» **ACTION ITEM**
Every line in the data below that holds "result" should be found and copied.

----- DATA EXTRACT

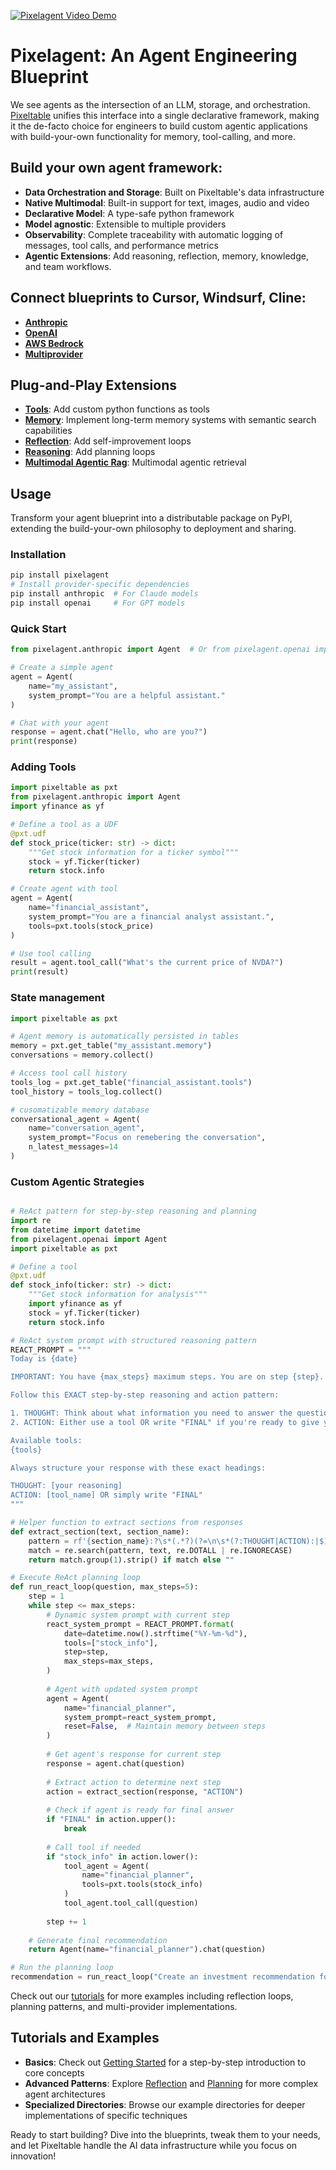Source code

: [![Pixelagent Video Demo](https://img.youtube.com/vi/_8L3aBdxPJU/maxresdefault.jpg)](https://www.youtube.com/watch?v=_8L3aBdxPJU)

# Pixelagent: An Agent Engineering Blueprint 

We see agents as the intersection of an LLM, storage, and orchestration. [Pixeltable](https://github.com/pixeltable/pixeltable) unifies this interface into a single declarative framework, making it the de-facto choice for engineers to build custom agentic applications with build-your-own functionality for memory, tool-calling, and more.


## Build your own agent framework: 

- **Data Orchestration and Storage**: Built on Pixeltable's data infrastructure
- **Native Multimodal**: Built-in support for text, images, audio and video
- **Declarative Model**: A type-safe python framework
- **Model agnostic**: Extensible to multiple providers 
- **Observability**: Complete traceability with automatic logging of messages, tool calls, and performance metrics
- **Agentic Extensions**: Add reasoning, reflection, memory, knowledge, and team workflows.

## Connect blueprints to Cursor, Windsurf, Cline:

- **[Anthropic](https://github.com/pixeltable/pixelagent/blob/main/blueprints/single-provider/anthropic/README.md)**
- **[OpenAI](https://github.com/pixeltable/pixelagent/blob/main/blueprints/single-provider/openai/README.md)**
- **[AWS Bedrock](https://github.com/pixeltable/pixelagent/blob/main/blueprints/single-provider/bedrock/README.md)** 
- **[Multiprovider](https://github.com/pixeltable/pixelagent/tree/main/blueprints/multi-provider/README.md)**

## Plug-and-Play Extensions 

- **[Tools](examples/tool-calling)**: Add custom python functions as tools
- **[Memory](examples/memory)**: Implement long-term memory systems with semantic search capabilities
- **[Reflection](examples/reflection)**: Add self-improvement loops
- **[Reasoning](examples/planning)**: Add planning loops
- **[Multimodal Agentic Rag](examples/agentic-rag)**: Multimodal agentic retrieval

## Usage

Transform your agent blueprint into a distributable package on PyPI, extending the build-your-own philosophy to deployment and sharing.

### Installation

```bash
pip install pixelagent
# Install provider-specific dependencies
pip install anthropic  # For Claude models
pip install openai     # For GPT models
```

### Quick Start

```python
from pixelagent.anthropic import Agent  # Or from pixelagent.openai import Agent

# Create a simple agent
agent = Agent(
    name="my_assistant",
    system_prompt="You are a helpful assistant."
)

# Chat with your agent
response = agent.chat("Hello, who are you?")
print(response)
```

### Adding Tools

```python
import pixeltable as pxt
from pixelagent.anthropic import Agent
import yfinance as yf

# Define a tool as a UDF
@pxt.udf
def stock_price(ticker: str) -> dict:
    """Get stock information for a ticker symbol"""
    stock = yf.Ticker(ticker)
    return stock.info

# Create agent with tool
agent = Agent(
    name="financial_assistant",
    system_prompt="You are a financial analyst assistant.",
    tools=pxt.tools(stock_price)
)

# Use tool calling
result = agent.tool_call("What's the current price of NVDA?")
print(result)
```

### State management

```python
import pixeltable as pxt

# Agent memory is automatically persisted in tables
memory = pxt.get_table("my_assistant.memory")
conversations = memory.collect()

# Access tool call history
tools_log = pxt.get_table("financial_assistant.tools")
tool_history = tools_log.collect()

# cusomatizable memory database
conversational_agent = Agent(
    name="conversation_agent",
    system_prompt="Focus on remebering the conversation",
    n_latest_messages=14
)
```

### Custom Agentic Strategies
```python

# ReAct pattern for step-by-step reasoning and planning
import re
from datetime import datetime
from pixelagent.openai import Agent
import pixeltable as pxt

# Define a tool
@pxt.udf
def stock_info(ticker: str) -> dict:
    """Get stock information for analysis"""
    import yfinance as yf
    stock = yf.Ticker(ticker)
    return stock.info

# ReAct system prompt with structured reasoning pattern
REACT_PROMPT = """
Today is {date}

IMPORTANT: You have {max_steps} maximum steps. You are on step {step}.

Follow this EXACT step-by-step reasoning and action pattern:

1. THOUGHT: Think about what information you need to answer the question.
2. ACTION: Either use a tool OR write "FINAL" if you're ready to give your final answer.

Available tools:
{tools}

Always structure your response with these exact headings:

THOUGHT: [your reasoning]
ACTION: [tool_name] OR simply write "FINAL"
"""

# Helper function to extract sections from responses
def extract_section(text, section_name):
    pattern = rf'{section_name}:?\s*(.*?)(?=\n\s*(?:THOUGHT|ACTION):|$)'
    match = re.search(pattern, text, re.DOTALL | re.IGNORECASE)
    return match.group(1).strip() if match else ""

# Execute ReAct planning loop
def run_react_loop(question, max_steps=5):
    step = 1
    while step <= max_steps:
        # Dynamic system prompt with current step
        react_system_prompt = REACT_PROMPT.format(
            date=datetime.now().strftime("%Y-%m-%d"),
            tools=["stock_info"],
            step=step,
            max_steps=max_steps,
        )
        
        # Agent with updated system prompt
        agent = Agent(
            name="financial_planner",
            system_prompt=react_system_prompt,
            reset=False,  # Maintain memory between steps
        )
        
        # Get agent's response for current step
        response = agent.chat(question)
        
        # Extract action to determine next step
        action = extract_section(response, "ACTION")
        
        # Check if agent is ready for final answer
        if "FINAL" in action.upper():
            break
            
        # Call tool if needed
        if "stock_info" in action.lower():
            tool_agent = Agent(
                name="financial_planner",
                tools=pxt.tools(stock_info)
            )
            tool_agent.tool_call(question)
            
        step += 1
    
    # Generate final recommendation
    return Agent(name="financial_planner").chat(question)

# Run the planning loop
recommendation = run_react_loop("Create an investment recommendation for AAPL")
```

Check out our [tutorials](examples/) for more examples including reflection loops, planning patterns, and multi-provider implementations.

## Tutorials and Examples

- **Basics**: Check out [Getting Started](examples/getting-started/pixelagent_basics_tutorial.py) for a step-by-step introduction to core concepts
- **Advanced Patterns**: Explore [Reflection](examples/reflection/anthropic/reflection.py) and [Planning](examples/planning/anthropic/react.py) for more complex agent architectures
- **Specialized Directories**: Browse our example directories for deeper implementations of specific techniques


Ready to start building? Dive into the blueprints, tweak them to your needs, and let Pixeltable handle the AI data infrastructure while you focus on innovation!
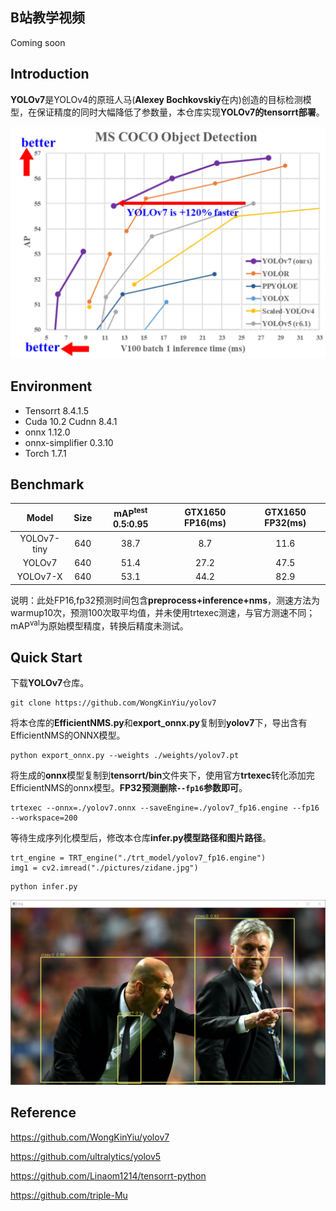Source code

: ## B站教学视频

Coming soon

## Introduction

**YOLOv7**是YOLOv4的原班人马(**Alexey Bochkovskiy**在内)创造的目标检测模型，在保证精度的同时大幅降低了参数量，本仓库实现**YOLOv7的tensorrt部署**。

<div align="center">
<img src="assets/1.png" width=600>
</div>

## Environment

- Tensorrt 8.4.1.5
- Cuda 10.2 Cudnn 8.4.1
- onnx 1.12.0
- onnx-simplifier 0.3.10
- Torch 1.7.1

## Benchmark

|    Model    | Size | mAP<sup>test</sup> 0.5:0.95 | GTX1650 FP16(ms) | GTX1650 FP32(ms) |
| :---------: | :--: | :-------------------------: | :--------------: | :--------------: |
| YOLOv7-tiny | 640  |            38.7             |       8.7        |       11.6       |
|   YOLOv7    | 640  |            51.4             |       27.2       |       47.5       |
|  YOLOv7-X   | 640  |            53.1             |       44.2       |       82.9       |

说明：此处FP16,fp32预测时间包含**preprocess+inference+nms**，测速方法为warmup10次，预测100次取平均值，并未使用trtexec测速，与官方测速不同；mAP<sup>val</sup>为原始模型精度，转换后精度未测试。

## Quick Start

下载**YOLOv7**仓库。

```
git clone https://github.com/WongKinYiu/yolov7
```

将本仓库的**EfficientNMS.py**和**export_onnx.py**复制到**yolov7**下，导出含有EfficientNMS的ONNX模型。

```
python export_onnx.py --weights ./weights/yolov7.pt
```

将生成的**onnx**模型复制到**tensorrt/bin**文件夹下，使用官方**trtexec**转化添加完EfficientNMS的onnx模型。**FP32预测删除`--fp16`参数即可**。

```
trtexec --onnx=./yolov7.onnx --saveEngine=./yolov7_fp16.engine --fp16 --workspace=200
```

等待生成序列化模型后，修改本仓库**infer.py模型路径和图片路径**。

```
trt_engine = TRT_engine("./trt_model/yolov7_fp16.engine")
img1 = cv2.imread("./pictures/zidane.jpg")
```

```
python infer.py
```

<div align="center">
<img src="assets/2.png" width="800">
</div>


## Reference

https://github.com/WongKinYiu/yolov7

https://github.com/ultralytics/yolov5

https://github.com/Linaom1214/tensorrt-python

https://github.com/triple-Mu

----------

» **PROBLEM SOLUTION**
result = agent.tool_call("What's the current price of NVDA?")
print(result)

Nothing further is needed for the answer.